# Newton's Laws: Friction: Inclined Plane

My main question:
Given an angle of incline, x, how can you find the coefficients of static and kinetic friction? Is it possible?

My homework problem is:

Someone wearing leather shoes is standing in the middle of a wooden plank. One end of the board is gradually raised until it makes an angle of 17 degrees with the floor, at which point the person begins to slide down the incline. Compute the coefficient of static friction.

-----

I used the simple formula tan x = Mu s, and it seemed to work, giving me the correct answer of 0.31, although I have no idea why. Can anyone explain to me why tan x gives the coefficient, and whether it gives the static or kinetic coefficient? I know its hard to explain without a free body diagram, but I need help..

Last edited:

learningphysics
Homework Helper
you need to draw a freebody diagram... there are 3 forces in total acting on the person... the normal force... gravity and the frictional force...

All these forces need to be divided into components along the plane and parallel to the plane...

Normal force is perpendicular to the plane... frictional force is parallel to the plane... now you need to get the components of gravity perpendicular to the plane and parallel to the plane...

you need to draw a freebody diagram... there are 3 forces in total acting on the person... the normal force... gravity and the frictional force...

All these forces need to be divided into components along the plane and parallel to the plane...

Normal force is perpendicular to the plane... frictional force is parallel to the plane... now you need to get the components of gravity perpendicular to the plane and parallel to the plane...

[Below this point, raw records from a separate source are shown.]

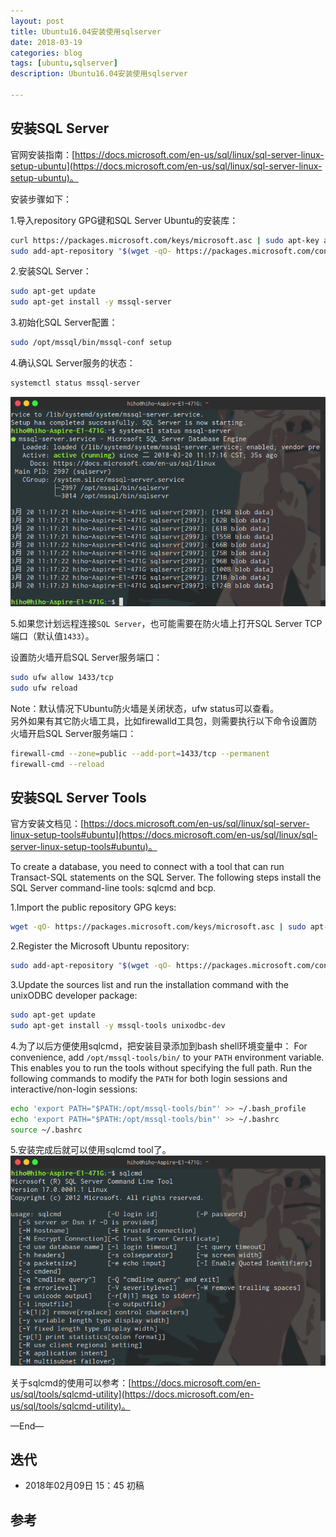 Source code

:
 ```yaml
---
layout: post
title: Ubuntu16.04安装使用sqlserver
date: 2018-03-19
categories: blog
tags: [ubuntu,sqlserver]
description: Ubuntu16.04安装使用sqlserver

---
```


## 安装SQL Server

官网安装指南：[https://docs.microsoft.com/en-us/sql/linux/sql-server-linux-setup-ubuntu](https://docs.microsoft.com/en-us/sql/linux/sql-server-linux-setup-ubuntu)。

安装步骤如下：

1.导入repository GPG键和SQL Server Ubuntu的安装库：
      
```bash
curl https://packages.microsoft.com/keys/microsoft.asc | sudo apt-key add -
sudo add-apt-repository "$(wget -qO- https://packages.microsoft.com/config/ubuntu/16.04/prod.list)"
```

2.安装SQL Server：

```bash
sudo apt-get update
sudo apt-get install -y mssql-server
```

3.初始化SQL Server配置：

```bash
sudo /opt/mssql/bin/mssql-conf setup
```

4.确认SQL Server服务的状态：

```bash
systemctl status mssql-server
```

![sql server status](/source/images/ubuntu-sqlserver/status.png)

5.如果您计划远程连接`SQL Server`，也可能需要在防火墙上打开SQL Server TCP端口（默认值`1433`）。

设置防火墙开启SQL Server服务端口：
```bash
sudo ufw allow 1433/tcp
sudo ufw reload
```

Note：默认情况下Ubuntu防火墙是关闭状态，ufw status可以查看。  
另外如果有其它防火墙工具，比如firewalld工具包，则需要执行以下命令设置防火墙开启SQL Server服务端口：

```bash
firewall-cmd --zone=public --add-port=1433/tcp --permanent
firewall-cmd --reload
```


## 安装SQL Server Tools
官方安装文档见：[https://docs.microsoft.com/en-us/sql/linux/sql-server-linux-setup-tools#ubuntu](https://docs.microsoft.com/en-us/sql/linux/sql-server-linux-setup-tools#ubuntu)。

To create a database, you need to connect with a tool that can run Transact-SQL statements on the SQL Server. The following steps install the SQL Server command-line tools: sqlcmd and bcp.

1.Import the public repository GPG keys:

```bash
wget -qO- https://packages.microsoft.com/keys/microsoft.asc | sudo apt-key add -
```

2.Register the Microsoft Ubuntu repository:

```bash
sudo add-apt-repository "$(wget -qO- https://packages.microsoft.com/config/ubuntu/16.04/prod.list)"
```


3.Update the sources list and run the installation command with the unixODBC developer package:

```bash
sudo apt-get update
sudo apt-get install -y mssql-tools unixodbc-dev
```

4.为了以后方便使用sqlcmd，把安装目录添加到bash shell环境变量中：
For convenience, add `/opt/mssql-tools/bin/` to your `PATH` environment variable. 
This enables you to run the tools without specifying the full path. 
Run the following commands to modify the `PATH` for both login sessions and interactive/non-login sessions:

```bash
echo 'export PATH="$PATH:/opt/mssql-tools/bin"' >> ~/.bash_profile
echo 'export PATH="$PATH:/opt/mssql-tools/bin"' >> ~/.bashrc
source ~/.bashrc
```

5.安装完成后就可以使用sqlcmd tool了。
![sql sqlcmd](/source/images/ubuntu-sqlserver/sqlcmd.png)


关于sqlcmd的使用可以参考：[https://docs.microsoft.com/en-us/sql/tools/sqlcmd-utility](https://docs.microsoft.com/en-us/sql/tools/sqlcmd-utility)。

—End—


## 迭代

* 2018年02月09日 15：45 初稿

## 参考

Ohh. But how can I find any forces when all I am given is an angle?
Sum of Fx = Fa- Ff and Fy= Fn-Fg right? I'm so confused..

learningphysics
Homework Helper
Ohh. But how can I find any forces when all I am given is an angle?
Sum of Fx = Fa- Ff and Fy= Fn-Fg right? I'm so confused..

What is Fa?

It's like the inclined plane... what is the component of gravity perpendicular to the plane? mg is the net gravitational force... what are the two components?

Fg perpendicular is Fg(cos 17) right?
So would it be Fy= Fg(cos 17) - mg

Fy= mg(cos 17) - mg
and Fa= Ff ?

learningphysics
Homework Helper
Fy= mg(cos 17) - mg

the mgcos(17) is right... but why do you have the "-mg" ? You need Fnormal. or rather use downwards into the perpendicular as negative and outwards as positive hence:

Fy = Fnormal - mg(cos 17) = 0

Last edited:
learningphysics
Homework Helper
Fy= mg(cos 17) - mg
and Fa= Ff ?

But what is Fa supposed to be? I don't understand what Fa is supposed to represent.

Wait so what's the main equation I'm working with.. Ff= mu * Fn ?

learningphysics
Homework Helper
Wait so what's the main equation I'm working with.. Ff= mu * Fn ?

yes, you need to use that... but first get the x and y equations... just use Ff for now... we'll substitute mu*Fn afterwards...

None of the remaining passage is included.